Background: While isolated spinal intramedullary tuberculomas are very rare, concurrent occurrence with intracranial tuberculoma is even more rare. Clinical Description: An 11-year-old, developmentally normal girl, presented with fever and right-sided hemiparesis for 2–4 weeks, with later onset seizures. Besides fever, vitals were stable. Neurological examination revealed right-sided upper motor neuron type hemiparesis, without cranial nerve involvement; other systems were normal. Management and Outcome: Routine blood investigations were normal. Magnetic resonance imaging (MRI) spine showed a few small hypointense lesions with mild cord expansion from the cervicomedullary junction to the C5 vertebral level, suggestive of intramedullary spinal cord tuberculomas, and MRI brain revealed the presence of multiple intracranial tuberculomas.

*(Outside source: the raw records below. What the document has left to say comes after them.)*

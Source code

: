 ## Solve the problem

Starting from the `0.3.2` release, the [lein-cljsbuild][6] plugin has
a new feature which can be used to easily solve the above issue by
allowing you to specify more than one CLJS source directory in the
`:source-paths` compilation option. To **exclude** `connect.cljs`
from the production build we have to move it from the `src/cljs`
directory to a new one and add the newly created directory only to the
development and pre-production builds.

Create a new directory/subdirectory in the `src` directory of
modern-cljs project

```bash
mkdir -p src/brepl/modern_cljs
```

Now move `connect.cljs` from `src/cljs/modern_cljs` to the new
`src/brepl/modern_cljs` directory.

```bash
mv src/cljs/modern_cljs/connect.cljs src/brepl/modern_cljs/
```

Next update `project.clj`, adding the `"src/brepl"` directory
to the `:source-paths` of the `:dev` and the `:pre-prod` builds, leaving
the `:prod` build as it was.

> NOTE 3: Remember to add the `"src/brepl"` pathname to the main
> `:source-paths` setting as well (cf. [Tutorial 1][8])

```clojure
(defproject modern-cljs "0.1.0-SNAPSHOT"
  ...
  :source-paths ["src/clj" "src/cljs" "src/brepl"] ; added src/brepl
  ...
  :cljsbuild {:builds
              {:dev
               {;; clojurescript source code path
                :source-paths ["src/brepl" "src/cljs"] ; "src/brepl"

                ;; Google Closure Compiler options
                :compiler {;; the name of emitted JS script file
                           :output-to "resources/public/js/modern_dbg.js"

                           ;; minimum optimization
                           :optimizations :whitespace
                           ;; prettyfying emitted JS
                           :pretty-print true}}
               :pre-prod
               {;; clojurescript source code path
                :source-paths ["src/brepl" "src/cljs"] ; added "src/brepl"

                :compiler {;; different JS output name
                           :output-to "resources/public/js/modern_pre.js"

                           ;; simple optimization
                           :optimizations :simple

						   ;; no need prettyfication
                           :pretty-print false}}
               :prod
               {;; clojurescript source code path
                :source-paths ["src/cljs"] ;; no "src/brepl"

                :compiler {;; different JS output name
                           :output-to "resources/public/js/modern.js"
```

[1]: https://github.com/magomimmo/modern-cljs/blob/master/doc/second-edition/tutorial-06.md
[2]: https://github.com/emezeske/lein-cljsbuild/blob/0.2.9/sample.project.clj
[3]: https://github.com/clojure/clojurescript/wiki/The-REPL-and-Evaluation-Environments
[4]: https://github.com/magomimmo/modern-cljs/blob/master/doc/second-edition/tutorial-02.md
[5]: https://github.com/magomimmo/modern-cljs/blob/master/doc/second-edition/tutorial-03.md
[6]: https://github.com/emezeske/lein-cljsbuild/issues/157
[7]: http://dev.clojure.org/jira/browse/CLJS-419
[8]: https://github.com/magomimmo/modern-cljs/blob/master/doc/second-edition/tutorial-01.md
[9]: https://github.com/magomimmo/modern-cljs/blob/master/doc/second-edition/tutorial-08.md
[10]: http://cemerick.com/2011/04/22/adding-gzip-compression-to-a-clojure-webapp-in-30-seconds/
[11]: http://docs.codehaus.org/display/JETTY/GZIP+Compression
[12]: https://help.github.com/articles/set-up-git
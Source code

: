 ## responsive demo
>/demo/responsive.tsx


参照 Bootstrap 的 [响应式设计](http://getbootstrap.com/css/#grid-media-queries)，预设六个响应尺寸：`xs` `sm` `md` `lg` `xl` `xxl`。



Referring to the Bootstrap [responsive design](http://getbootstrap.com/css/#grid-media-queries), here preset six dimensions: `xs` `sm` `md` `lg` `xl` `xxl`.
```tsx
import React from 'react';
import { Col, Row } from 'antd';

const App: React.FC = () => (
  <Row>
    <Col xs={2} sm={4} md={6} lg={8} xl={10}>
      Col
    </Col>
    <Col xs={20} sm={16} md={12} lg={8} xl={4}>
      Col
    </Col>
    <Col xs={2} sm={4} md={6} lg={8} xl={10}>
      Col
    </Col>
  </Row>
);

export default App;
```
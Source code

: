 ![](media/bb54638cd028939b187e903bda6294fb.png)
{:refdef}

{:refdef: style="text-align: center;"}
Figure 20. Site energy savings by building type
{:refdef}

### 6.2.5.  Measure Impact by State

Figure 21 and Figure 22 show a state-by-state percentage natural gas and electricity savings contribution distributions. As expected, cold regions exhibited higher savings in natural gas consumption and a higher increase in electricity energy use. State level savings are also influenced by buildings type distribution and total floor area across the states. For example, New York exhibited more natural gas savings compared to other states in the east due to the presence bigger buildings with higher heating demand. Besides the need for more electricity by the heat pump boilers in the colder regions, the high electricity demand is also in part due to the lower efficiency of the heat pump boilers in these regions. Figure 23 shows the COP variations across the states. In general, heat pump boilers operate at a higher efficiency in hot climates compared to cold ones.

Conservative treatment with antitubercular drugs and steroid showed complete clinic-oradiological improvement. Conclusion: Coexistence of intramedullary spinal and intracranial tuberculomas is an extremely rare condition. The clinical presentation and examination findings provide clues for the possibility of such dual-site lesions. An MRI of both the brain and spinal cord confirms the diagnosis. Conservative management, if started early, can result in recovery without the need for surgery.